▸ WORK ITEM
Look through the listing below and report the lines that have the word "negative" in them.

▸ DATA FOR ANALYSIS
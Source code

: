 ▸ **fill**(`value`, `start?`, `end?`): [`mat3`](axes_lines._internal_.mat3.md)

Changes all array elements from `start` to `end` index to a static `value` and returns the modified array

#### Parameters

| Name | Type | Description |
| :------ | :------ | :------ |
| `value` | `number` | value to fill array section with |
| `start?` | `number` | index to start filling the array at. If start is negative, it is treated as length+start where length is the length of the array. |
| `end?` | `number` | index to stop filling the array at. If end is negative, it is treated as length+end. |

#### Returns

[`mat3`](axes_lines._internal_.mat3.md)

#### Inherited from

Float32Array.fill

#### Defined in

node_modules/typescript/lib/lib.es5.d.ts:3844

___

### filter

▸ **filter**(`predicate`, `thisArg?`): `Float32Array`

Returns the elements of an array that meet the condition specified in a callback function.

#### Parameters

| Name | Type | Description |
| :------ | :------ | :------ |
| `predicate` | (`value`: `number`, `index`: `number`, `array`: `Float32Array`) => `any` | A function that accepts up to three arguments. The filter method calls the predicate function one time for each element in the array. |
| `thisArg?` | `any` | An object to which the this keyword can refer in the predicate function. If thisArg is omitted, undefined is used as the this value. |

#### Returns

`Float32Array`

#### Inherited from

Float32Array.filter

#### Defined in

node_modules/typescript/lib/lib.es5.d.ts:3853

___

▸ OUTPUT BELOW
| `start?` | `number` | index to start filling the array at. If start is negative, it is treated as length+start where length is the length of the array. |
| `end?` | `number` | index to stop filling the array at. If end is negative, it is treated as length+end. |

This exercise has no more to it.